Kelly, D-Ariz., and Sens. Maria Cantwell, D-Wash., and Ron Wyden, D-Ore., co-sponsored the bill. The Senate filing comes five weeks after a similar bill was introduced in the House.
“I think it’s really important to these towns and smaller cities,” Kelly said Thursday. “These local journalists have really been struggling lately and the pandemic made it worse. We’ve got a lot of newspapers and local broadcasters who have failed because of the way the industry has changed and I think it’s important we figure out a way to help them out.”

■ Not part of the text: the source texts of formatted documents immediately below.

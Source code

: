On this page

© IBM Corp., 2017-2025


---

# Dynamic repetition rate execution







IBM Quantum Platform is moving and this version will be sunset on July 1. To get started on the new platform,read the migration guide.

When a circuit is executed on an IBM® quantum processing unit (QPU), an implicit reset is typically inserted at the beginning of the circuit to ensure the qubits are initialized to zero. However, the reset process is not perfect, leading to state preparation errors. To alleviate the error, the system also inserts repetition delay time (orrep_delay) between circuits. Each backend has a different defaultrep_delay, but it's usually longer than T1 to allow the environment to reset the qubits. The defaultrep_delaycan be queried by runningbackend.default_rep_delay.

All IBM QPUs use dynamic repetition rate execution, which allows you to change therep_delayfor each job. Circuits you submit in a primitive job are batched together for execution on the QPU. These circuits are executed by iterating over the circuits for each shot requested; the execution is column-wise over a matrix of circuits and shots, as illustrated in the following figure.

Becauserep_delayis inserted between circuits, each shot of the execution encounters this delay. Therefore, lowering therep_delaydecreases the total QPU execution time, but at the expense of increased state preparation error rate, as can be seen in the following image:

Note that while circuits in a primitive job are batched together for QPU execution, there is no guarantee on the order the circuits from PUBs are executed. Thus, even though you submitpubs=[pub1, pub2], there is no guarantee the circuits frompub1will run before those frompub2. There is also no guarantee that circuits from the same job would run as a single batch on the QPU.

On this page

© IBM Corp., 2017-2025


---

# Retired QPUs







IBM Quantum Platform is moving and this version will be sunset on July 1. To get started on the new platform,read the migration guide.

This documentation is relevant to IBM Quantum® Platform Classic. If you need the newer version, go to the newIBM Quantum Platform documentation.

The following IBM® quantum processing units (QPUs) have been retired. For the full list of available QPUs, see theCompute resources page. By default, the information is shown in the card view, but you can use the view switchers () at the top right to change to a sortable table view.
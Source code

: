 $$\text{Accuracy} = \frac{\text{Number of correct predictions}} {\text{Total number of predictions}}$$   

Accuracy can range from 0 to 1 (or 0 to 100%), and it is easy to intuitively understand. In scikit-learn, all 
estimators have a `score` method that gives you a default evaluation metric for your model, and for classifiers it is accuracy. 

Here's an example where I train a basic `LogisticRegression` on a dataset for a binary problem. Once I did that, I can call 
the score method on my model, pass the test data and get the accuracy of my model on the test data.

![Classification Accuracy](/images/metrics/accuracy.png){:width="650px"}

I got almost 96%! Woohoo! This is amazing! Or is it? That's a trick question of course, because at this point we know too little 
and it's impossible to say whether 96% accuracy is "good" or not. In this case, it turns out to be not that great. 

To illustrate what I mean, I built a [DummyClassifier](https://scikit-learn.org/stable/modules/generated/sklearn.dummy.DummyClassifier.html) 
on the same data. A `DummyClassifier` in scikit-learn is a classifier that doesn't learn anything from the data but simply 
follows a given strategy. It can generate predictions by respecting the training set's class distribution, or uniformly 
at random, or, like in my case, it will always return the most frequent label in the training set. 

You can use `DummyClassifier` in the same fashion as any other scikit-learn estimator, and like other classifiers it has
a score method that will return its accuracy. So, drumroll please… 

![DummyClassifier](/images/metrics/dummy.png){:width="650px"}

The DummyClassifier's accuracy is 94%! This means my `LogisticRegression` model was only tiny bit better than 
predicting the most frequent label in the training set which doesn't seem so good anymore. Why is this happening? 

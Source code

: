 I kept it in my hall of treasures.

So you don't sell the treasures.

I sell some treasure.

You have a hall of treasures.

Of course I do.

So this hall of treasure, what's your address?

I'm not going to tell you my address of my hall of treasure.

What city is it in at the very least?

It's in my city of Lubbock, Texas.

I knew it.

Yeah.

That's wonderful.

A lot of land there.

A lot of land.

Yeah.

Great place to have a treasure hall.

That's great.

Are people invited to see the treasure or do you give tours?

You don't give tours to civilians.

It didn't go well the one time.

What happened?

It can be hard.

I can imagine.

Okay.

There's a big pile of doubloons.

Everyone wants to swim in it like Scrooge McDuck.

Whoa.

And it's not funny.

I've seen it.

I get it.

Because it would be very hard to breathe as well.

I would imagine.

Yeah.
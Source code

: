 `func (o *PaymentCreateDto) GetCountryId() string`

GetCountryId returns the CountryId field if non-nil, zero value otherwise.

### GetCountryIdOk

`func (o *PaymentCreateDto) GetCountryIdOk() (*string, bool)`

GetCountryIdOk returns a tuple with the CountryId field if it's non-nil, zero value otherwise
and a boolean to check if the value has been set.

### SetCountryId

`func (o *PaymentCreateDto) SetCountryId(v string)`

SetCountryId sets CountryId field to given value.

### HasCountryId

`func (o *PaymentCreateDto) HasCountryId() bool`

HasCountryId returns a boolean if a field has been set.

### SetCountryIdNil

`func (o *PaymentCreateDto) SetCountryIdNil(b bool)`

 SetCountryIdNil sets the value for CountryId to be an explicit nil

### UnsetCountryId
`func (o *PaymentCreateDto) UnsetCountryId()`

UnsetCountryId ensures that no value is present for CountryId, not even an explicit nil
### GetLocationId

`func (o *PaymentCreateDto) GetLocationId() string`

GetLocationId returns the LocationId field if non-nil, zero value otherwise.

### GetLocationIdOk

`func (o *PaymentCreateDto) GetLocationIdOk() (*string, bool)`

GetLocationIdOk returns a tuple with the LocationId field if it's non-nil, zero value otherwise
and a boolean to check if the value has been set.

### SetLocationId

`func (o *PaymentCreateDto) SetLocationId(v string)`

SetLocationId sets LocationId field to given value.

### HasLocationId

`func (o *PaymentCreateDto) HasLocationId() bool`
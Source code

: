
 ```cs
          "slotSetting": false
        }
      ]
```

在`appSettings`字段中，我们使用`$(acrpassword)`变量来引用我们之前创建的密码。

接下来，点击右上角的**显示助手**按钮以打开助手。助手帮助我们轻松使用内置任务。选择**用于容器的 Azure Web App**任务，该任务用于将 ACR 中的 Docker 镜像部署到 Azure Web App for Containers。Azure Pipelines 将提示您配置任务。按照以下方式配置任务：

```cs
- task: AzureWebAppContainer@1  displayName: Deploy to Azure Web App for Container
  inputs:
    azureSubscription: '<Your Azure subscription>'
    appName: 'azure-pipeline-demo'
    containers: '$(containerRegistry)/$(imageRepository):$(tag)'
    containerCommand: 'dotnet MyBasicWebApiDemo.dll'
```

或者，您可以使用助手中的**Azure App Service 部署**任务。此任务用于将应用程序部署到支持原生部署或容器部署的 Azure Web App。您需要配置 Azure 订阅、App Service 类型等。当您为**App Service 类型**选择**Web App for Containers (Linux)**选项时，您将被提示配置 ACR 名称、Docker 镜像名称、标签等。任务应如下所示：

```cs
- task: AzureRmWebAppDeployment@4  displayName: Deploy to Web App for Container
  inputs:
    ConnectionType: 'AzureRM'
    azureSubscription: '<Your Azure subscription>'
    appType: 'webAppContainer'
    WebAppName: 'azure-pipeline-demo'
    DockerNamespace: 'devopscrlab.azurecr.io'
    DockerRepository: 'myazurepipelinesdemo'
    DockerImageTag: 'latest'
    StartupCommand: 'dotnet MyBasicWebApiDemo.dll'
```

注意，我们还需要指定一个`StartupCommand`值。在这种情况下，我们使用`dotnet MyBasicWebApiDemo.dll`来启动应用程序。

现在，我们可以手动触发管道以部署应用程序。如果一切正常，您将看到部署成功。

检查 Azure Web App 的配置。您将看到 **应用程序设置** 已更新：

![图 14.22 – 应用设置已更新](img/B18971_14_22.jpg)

Neither of Louisiana’s two Republican senators, John Neely Kennedy and Bill Cassidy, have signed on to co-sponsor the act. Neither senator replied to requests for comment on the bill. Previously, a spokesman for Rep. Clay Higgins said the congressman was watching the progress of the bill in the House, but did not reply when asked if Higgins supported the measure.
Kelly said he was drawn to the legislation because it is consumer- and market-focused.
“The community’s going to have to be on board with this, too,” he said. “It’s more of like, ‘We’re all in this together’ approach.”
U.S. Reps. Ann Kirkpatrick, D-Ariz., and Dan Newhouse, R-Wash., first introduced the Local Journalism Sustainability Act in the House in July 2020. It drew 78 co-sponsors but didn’t make it out of the House Ways and Means Committee.
Kirkpatrick and Newhouse reintroduced the bill on June 16 as HR 3940. Currently, it has 28 co-sponsors — 21 Democrats and seven Republicans.
The act would sunset in five years and has the support of newspapers and industry groups across the country, including the National Newspapers Association, News Media Alliance and America’s Newspapers.
Cantwell, who has long backed legislation to support local news organizations, released a report in October on transformations in the news industry and the effects on local journalism. The report found that the newspaper industry has lost about 70 percent of revenue and 60 percent of its workforce in the past two decades.
The newspaper industry itself cites alarming figures. An estimated 2,000 newspapers have closed across the country since 2004, leaving thousands of communities without a local source of news and information, even as big-city metros continue to pull back on regional coverage.
Kelly said he’s encouraged at the bill’s chances this year.
“It always takes work, but, yes, I think we have a good shot at getting it passed,” he said.